BALL: When - talking about children, right, it`s not even adults in some

REYES: So it`s not a job for the border patrol.

BALL: Well, and, Beth, politically we seem to relate to this crisis in a
different way than when we see refugee crises in other countries. But
that`s essentially what we have here.

FOUHY: Yes, and we were talking before and during the break that maybe 50
or 60 percent of these children are legitimately considered political
refugees coming from a situation of violence in their home country. But
since the whole immigration debate has been conflated and it`s about people
coming over the border and breaking the laws and cheap labor, free labor,
it`s very hard to sort of distinguish between these children who were --
and families who are facing this crisis at home and people who are simply
just coming here to have a better life. Not that they shouldn`t want that,
too, but it all becomes one and the people with legitimate concerns about
persecution and violence at home, their voices is not heard as loudly as it
might otherwise be, if it weren`t lost in the rest of the immigration.

BALL: Right. Well, and as we pointed out and Raul, as you were saying
during one of the breaks, a lot of these folks try to go through the normal
process, but there, in essence, isn`t any real normal legal process for
them at this point. All right, I want to thank Alina Das for joining us
this morning. The rest of the panel is going to stick around. And I had
some thoughts on this issue as well while I was watching the fireworks last
night and listening to "God Bless America" and thinking about what the
fourth means. I couldn`t stop thinking about a country that is so great
and so full of promise and opportunity and safety and benevolence that
people would walk for thousands of miles and risk their lives to get here
to bring their families here, to bring their children here.
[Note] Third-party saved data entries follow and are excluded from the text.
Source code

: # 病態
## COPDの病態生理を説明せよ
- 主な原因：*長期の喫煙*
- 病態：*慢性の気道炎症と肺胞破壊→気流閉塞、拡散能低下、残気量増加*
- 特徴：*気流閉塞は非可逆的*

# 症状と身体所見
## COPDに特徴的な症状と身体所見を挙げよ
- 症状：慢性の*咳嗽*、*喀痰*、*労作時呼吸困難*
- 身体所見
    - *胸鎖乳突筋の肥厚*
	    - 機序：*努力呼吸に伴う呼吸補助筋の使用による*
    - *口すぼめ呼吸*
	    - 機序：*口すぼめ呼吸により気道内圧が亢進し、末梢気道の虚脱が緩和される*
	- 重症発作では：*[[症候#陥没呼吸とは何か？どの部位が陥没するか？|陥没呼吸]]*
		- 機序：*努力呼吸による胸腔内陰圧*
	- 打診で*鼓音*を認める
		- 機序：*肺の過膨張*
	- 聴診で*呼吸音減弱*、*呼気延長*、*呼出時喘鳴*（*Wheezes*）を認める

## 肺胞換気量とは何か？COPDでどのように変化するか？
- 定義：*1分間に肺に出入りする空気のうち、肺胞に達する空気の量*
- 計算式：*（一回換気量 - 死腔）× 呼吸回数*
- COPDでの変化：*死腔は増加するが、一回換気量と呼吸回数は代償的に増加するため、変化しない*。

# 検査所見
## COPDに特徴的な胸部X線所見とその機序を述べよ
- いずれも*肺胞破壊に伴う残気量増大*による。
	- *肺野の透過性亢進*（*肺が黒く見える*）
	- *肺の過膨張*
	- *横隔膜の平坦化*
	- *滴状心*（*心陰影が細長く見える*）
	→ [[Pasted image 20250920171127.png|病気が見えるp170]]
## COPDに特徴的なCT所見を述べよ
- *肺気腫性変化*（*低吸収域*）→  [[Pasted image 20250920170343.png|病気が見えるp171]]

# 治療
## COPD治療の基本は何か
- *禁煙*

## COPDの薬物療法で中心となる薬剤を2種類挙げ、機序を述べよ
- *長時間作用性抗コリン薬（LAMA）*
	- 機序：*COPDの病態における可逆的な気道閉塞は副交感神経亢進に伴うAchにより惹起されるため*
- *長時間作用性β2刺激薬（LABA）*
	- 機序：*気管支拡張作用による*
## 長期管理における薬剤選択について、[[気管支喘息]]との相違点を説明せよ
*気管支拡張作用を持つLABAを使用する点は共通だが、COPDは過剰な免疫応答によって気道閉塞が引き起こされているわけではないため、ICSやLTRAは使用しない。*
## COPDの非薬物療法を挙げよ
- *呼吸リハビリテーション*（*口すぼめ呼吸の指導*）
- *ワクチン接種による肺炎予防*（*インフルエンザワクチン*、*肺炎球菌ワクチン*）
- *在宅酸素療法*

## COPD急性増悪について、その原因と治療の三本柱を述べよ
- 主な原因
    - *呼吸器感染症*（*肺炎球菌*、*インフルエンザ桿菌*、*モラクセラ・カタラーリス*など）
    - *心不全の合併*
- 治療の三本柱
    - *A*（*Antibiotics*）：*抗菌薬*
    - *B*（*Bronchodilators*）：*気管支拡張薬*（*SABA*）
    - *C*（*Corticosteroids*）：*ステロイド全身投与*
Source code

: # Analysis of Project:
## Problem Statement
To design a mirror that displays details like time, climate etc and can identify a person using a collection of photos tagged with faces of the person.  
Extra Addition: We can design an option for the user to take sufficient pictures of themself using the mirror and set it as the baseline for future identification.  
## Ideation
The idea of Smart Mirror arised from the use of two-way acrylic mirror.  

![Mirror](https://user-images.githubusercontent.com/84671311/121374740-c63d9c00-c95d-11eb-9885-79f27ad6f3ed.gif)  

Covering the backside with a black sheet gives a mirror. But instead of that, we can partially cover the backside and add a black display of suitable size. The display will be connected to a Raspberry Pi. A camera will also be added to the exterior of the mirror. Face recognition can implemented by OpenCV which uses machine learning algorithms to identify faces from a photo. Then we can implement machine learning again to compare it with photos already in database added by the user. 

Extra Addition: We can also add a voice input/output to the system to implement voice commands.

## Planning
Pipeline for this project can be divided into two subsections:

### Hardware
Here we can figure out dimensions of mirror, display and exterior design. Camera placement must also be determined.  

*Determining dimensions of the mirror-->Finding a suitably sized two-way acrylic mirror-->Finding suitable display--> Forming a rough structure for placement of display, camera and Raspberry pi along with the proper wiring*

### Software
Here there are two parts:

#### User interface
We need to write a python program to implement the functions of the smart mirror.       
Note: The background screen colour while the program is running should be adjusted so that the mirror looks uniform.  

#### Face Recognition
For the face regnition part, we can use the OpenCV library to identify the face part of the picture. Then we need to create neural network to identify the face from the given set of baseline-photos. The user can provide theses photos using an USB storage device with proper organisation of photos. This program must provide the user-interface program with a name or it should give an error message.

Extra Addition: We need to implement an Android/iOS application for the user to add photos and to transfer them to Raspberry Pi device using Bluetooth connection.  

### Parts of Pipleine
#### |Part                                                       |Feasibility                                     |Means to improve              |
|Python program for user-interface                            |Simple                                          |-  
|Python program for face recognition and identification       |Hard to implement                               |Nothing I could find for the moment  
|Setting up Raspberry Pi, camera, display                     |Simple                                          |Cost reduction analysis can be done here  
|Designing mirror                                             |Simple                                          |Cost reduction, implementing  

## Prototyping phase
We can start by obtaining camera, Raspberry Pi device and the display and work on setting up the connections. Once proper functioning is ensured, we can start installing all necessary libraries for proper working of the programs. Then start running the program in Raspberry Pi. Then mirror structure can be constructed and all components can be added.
Is there
anyone who believes in the promise of America more than these immigrants
who put all their faith in us, who place their lives and their children`s
lives in our hands arriving with nothing but a belief that somehow in
America they can make a go of it?

Watching the footage of children in bare, crowded detention centers,
watching the anti-immigrant protesters screaming and demanding they go
home, watching John Boehner make excuses for why now is not the right time
to take action, I just can`t believe the way that we are failing them
falling so short of their vision of America, of our vision of America. We
have a genuine humanitarian crisis on our own border and we can`t muster
the will to deal with it. We are a nation of immigrants. We elect the
leaders who make the laws and ultimately we are responsible for living up
to the promise we proclaim with those fireworks. When we say that we are
the land of the free and the home of the brave. I hope the next Fourth of
July we have more than just our past to celebrate. And that`s what we have
to say on immigration.

Coming up we`re going to take you live to the 20th annual Essence
Festival, one of the most anticipated events of the most anticipated events
of the Fourth of July holiday weekend. But first, two people who deserve
four stars.


BALL: On Tuesday two people named Howard gave America reason to stand up
and cheer. One of them you probably heard of, the amazing goalie for the
U.S. soccer team, Tim Howard, made history by recording 16 saves in the
Americans` game against Belgium, the most in a World Cup game in nearly 50
years. Though the U.S. did lose, Howard won the nation`s hearts, inspiring
a flurry of fan love on social media. His Wikipedia page was even briefly
altered to proclaim him the Secretary of Defense. On that same day,
though, another Howard, no relations that we know of anyway, with ties to
the real Defense Department set another record for the U.S. Michelle J.
Howard became the first female four star admiral in the U.S. Navy and with
her new rank she takes over as the vice chief of naval operations, she`s
the first woman and the first African-American to ever hold the job.
Admiral Howard has a history of firsts including being the first black
woman to command a U.S. Navy ship, but she may well be known best for
helping to orchestrate the daring rescue of Captain Richard Phillips who
was kidnapped from a cargo ship by Somali pirates back in in 2009. It was
so dramatic that it inspired a real Hollywood drama. The Oscar nominated
film "Captain Phillips." The Secretary of the Navy said Howard`s promotion
is "a representation of how far we have come and how far she has helped
bring us.


RAY MABUS, SECRETARY OF THE NAVY: She is also a great example of how much
we as a Navy and a nation lose if we put artificial barriers in, if we
don`t judge people based on their ability, based on their capability.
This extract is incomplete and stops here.